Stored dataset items
________________________________________

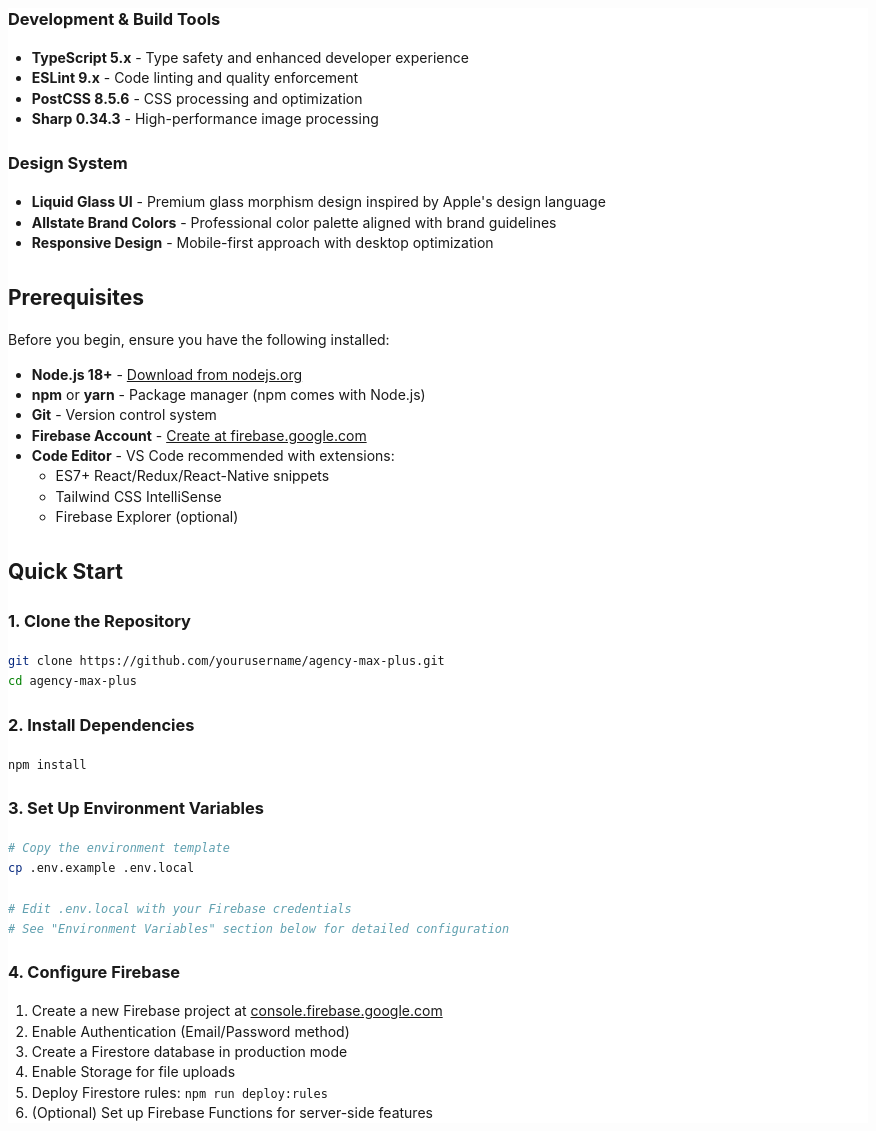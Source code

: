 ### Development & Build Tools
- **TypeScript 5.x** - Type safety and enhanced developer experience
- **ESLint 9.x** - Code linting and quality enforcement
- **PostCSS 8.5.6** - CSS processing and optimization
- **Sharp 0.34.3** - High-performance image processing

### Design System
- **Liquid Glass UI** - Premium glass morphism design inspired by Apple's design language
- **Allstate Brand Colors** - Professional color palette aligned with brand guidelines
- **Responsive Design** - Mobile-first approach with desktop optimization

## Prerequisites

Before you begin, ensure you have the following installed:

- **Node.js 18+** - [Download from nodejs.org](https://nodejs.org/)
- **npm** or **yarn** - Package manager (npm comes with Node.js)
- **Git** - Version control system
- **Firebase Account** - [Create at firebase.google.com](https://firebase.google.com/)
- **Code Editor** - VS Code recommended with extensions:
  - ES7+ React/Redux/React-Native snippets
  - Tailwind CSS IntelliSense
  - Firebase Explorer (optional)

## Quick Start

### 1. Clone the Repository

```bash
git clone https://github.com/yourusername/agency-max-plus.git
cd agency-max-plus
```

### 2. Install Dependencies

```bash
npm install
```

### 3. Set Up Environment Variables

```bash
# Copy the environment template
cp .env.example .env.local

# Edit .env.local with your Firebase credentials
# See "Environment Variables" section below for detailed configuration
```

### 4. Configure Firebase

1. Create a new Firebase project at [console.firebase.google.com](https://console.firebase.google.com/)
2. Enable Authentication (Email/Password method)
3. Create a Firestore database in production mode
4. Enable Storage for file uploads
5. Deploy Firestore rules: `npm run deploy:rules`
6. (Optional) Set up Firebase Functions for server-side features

________________________________________

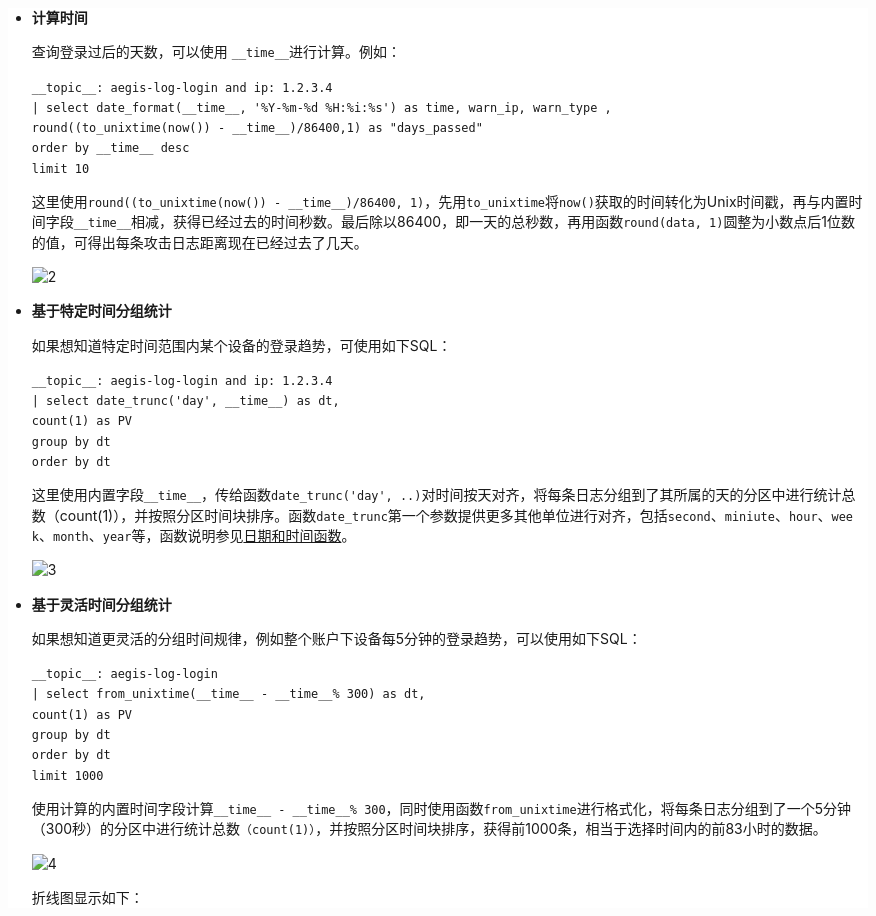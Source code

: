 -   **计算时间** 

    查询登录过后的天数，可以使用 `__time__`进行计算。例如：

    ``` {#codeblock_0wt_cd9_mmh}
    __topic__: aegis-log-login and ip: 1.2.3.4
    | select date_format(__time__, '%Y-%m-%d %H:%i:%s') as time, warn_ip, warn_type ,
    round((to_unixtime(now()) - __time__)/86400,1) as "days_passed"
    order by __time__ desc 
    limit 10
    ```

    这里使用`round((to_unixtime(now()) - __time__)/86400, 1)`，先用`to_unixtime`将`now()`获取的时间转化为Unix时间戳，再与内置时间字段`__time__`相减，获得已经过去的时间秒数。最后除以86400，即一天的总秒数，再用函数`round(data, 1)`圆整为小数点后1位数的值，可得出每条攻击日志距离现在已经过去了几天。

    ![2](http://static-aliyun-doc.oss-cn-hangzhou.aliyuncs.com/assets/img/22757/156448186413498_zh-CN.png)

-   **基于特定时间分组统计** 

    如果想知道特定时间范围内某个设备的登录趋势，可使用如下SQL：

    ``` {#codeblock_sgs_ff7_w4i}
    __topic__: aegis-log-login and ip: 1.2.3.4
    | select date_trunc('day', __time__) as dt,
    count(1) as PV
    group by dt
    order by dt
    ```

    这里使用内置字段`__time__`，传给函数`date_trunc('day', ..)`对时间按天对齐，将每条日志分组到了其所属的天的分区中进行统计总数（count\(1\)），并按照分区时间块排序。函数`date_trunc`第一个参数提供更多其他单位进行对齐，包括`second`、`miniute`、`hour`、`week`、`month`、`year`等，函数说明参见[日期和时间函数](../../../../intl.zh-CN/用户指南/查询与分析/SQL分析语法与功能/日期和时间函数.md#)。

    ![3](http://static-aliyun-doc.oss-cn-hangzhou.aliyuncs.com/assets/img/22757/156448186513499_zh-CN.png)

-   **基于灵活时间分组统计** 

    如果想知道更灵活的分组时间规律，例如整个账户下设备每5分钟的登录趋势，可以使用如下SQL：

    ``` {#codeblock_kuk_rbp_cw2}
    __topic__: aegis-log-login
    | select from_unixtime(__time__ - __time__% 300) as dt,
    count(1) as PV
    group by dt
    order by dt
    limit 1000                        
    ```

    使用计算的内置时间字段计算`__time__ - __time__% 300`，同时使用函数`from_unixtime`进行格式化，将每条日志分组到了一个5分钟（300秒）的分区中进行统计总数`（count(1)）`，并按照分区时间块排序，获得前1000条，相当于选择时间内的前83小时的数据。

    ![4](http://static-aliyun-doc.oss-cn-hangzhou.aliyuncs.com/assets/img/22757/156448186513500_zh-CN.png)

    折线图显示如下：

________________________________________

- _Exercise prompt_
If a line in the entries above contains "Firebase", it counts toward the total; give only that total.

- _Exercise answer_
6